Alaric held his ground. "No."
"Then why seek it?"
"Because I must."
The Keeper let out something between a laugh and a death rattle. "All who seek keys believe themselves worthy of doors. Few ever return."
Its grip tightened around the artefact, and the air twisted, thick with unseen force.
"If you want it, you must earn it."
Alaric felt the pact stir within him. The shadows coiled at his feet, waiting, sensing what was to come.
The Keeper's form convulsed. The wrappings split open, revealing something beneath—something that should not exist.
A face that was not a face.
A mouth that was too wide, too deep, too full of teeth.
And eyes.
Hundreds of them.
Black, lidless, staring.
Watching.
The Trial of the Key
The world collapsed inward.
Alaric was no longer in the corridor. No longer in the tomb.
He was inside something.
A space that was endless and yet suffocating.
The sky was made of screaming mouths.
The ground was breathing.
And all around him, shadows bled into form, shifting, crawling, changing.
This was the Keeper's realm.
And he was trapped.
A voice echoed—not from a mouth, but from everywhere.

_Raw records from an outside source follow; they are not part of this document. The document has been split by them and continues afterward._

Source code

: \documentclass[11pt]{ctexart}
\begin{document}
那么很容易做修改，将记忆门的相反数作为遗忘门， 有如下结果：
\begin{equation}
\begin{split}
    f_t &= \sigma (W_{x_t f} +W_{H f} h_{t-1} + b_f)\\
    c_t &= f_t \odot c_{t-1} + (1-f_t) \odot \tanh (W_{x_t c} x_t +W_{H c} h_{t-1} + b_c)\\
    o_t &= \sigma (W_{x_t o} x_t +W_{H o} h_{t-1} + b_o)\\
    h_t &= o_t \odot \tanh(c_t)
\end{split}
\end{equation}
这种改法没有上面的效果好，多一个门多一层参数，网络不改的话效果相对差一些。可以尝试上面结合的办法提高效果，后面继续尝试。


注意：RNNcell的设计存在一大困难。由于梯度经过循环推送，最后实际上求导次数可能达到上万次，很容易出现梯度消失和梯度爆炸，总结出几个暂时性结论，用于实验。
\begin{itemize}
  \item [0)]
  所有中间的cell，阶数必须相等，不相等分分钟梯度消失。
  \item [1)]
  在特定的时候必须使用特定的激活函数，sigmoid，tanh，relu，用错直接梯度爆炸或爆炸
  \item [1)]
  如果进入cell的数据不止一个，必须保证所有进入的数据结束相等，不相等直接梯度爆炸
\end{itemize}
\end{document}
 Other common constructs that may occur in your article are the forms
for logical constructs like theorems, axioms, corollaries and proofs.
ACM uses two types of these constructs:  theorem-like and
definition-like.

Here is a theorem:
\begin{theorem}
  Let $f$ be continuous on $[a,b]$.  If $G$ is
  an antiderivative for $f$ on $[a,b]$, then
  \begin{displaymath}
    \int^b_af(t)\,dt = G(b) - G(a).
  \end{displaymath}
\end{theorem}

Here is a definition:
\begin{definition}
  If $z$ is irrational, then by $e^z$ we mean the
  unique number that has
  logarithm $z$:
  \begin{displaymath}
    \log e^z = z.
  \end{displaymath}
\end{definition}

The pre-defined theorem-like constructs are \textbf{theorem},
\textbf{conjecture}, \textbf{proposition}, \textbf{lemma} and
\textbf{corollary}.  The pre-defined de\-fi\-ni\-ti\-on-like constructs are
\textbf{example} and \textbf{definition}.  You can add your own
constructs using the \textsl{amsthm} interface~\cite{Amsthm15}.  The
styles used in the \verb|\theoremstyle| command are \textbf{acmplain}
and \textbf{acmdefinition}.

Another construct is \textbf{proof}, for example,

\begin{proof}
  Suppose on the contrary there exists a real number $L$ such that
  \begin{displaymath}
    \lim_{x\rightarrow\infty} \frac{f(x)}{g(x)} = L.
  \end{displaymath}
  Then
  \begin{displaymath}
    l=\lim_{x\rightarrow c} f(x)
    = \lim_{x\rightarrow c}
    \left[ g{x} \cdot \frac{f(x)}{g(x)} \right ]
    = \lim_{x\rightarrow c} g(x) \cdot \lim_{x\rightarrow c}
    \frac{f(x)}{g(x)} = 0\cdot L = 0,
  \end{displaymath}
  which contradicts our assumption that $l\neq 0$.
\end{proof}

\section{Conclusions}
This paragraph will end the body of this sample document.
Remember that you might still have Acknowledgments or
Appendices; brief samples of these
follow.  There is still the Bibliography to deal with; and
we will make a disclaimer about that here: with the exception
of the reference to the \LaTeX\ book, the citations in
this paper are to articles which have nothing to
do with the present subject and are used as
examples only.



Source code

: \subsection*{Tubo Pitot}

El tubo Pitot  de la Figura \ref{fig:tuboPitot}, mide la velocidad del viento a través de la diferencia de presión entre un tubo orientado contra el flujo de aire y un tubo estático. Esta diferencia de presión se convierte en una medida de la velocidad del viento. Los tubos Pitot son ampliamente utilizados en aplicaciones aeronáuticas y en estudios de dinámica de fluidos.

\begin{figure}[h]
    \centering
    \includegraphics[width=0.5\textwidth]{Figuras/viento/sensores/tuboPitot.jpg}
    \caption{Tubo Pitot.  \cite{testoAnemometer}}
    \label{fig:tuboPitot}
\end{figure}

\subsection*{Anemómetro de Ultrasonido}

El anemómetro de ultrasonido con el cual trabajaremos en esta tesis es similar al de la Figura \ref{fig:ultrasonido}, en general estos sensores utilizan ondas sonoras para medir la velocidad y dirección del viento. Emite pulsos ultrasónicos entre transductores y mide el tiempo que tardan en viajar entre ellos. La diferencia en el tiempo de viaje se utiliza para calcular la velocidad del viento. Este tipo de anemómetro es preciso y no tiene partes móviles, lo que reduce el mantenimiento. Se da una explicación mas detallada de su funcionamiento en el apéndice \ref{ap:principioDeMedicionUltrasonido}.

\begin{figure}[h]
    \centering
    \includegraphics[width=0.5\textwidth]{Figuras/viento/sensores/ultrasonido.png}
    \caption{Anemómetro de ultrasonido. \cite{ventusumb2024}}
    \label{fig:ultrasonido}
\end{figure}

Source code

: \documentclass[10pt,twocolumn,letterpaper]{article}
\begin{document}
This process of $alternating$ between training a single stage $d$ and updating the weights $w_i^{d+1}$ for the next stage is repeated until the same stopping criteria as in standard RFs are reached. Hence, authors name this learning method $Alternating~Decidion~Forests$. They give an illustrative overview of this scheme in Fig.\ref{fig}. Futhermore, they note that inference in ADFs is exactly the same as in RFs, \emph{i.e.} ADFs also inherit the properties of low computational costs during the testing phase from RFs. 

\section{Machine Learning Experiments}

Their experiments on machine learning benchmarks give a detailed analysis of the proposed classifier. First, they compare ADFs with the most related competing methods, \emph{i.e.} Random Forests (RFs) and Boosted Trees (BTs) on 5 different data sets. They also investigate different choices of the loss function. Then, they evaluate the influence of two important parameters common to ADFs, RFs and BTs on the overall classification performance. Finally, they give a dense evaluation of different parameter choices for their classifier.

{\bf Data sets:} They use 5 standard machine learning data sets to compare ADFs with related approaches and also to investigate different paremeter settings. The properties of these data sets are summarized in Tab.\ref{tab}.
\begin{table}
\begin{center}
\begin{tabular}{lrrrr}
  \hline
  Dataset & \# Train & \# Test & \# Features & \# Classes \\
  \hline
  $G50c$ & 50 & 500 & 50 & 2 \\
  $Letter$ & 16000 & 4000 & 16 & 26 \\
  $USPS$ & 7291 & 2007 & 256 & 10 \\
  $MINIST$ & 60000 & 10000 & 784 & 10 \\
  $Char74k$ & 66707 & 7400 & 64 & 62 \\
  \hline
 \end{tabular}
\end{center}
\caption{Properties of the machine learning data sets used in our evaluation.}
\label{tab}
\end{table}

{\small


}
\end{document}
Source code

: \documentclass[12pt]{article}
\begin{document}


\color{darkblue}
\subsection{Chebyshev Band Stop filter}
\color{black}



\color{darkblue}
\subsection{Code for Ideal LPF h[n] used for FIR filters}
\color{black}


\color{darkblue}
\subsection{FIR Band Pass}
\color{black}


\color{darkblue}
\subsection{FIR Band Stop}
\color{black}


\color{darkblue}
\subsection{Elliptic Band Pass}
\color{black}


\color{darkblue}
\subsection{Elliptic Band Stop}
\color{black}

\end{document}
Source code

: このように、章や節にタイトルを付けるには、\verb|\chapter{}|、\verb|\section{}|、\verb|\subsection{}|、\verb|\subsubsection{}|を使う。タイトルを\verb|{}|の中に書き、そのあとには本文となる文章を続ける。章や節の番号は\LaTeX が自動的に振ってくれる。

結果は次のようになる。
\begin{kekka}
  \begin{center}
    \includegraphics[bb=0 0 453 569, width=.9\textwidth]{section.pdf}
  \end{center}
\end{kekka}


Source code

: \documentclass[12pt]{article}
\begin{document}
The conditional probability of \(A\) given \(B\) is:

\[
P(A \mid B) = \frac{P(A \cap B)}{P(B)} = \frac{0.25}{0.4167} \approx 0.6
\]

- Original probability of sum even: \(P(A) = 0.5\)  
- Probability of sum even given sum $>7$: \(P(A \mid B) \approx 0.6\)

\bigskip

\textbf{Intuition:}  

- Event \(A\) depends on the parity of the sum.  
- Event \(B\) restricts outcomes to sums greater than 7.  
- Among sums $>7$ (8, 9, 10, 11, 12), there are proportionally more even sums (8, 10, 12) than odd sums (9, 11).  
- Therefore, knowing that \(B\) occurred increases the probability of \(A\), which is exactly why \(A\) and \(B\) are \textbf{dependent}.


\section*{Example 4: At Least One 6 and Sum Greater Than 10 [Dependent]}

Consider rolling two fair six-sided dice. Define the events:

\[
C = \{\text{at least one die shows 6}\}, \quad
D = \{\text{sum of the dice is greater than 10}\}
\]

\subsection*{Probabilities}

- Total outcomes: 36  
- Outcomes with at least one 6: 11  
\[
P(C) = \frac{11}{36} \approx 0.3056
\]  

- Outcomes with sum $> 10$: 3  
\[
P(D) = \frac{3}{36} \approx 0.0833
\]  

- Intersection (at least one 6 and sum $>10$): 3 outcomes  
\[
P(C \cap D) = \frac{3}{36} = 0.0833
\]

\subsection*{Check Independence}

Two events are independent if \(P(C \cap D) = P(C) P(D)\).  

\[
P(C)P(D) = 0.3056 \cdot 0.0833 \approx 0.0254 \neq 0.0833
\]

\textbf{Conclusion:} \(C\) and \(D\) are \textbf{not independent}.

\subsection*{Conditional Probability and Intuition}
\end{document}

"You carry darkness within you now. But do you control it? Or does it control you?"
The shapes lunged.
Alaric moved.
The shadows at his feet surged upward, forming weapons of night. His dagger elongated, shifting into a blade not made of metal but of void.
The first creature reached him—a thing of bone and rot.
He slashed.
It shrieked.
But there were more.
They swarmed—crawling, leaping, tearing.
He fought.
The darkness obeyed him.
It became armour. It became fury. It became a storm.
Yet the voice did not cease.
"Power is not enough. Power without control is destruction. Show me that you are not a beast."
Alaric gritted his teeth. He had felt the abyss. He had tasted despair.
But he was not a mindless force.
He was more.
His mind focused.
The chaos slowed.
His blade did not swing wildly but precisely.
Each strike was deliberate. Each movement, controlled.
The creatures fell.
The realm shuddered.
And suddenly—he was back.
The tomb. The corridor. The Keeper.
Its many eyes narrowed.
"You are not lost," it murmured. "Yet."
It opened its hand.
And the key fell.
Alaric caught it.
It was weightless, yet it hummed with something deeper than power—something ancient, inevitable.
The Keeper stepped back into the dark.
"You have earned it. But beware..."
"Not all doors should be opened."
Then, it was gone.
Alaric stood alone.
The key pulsed in his palm.
And in the distance, beyond the tomb, something waited.
Something that did not want to be found.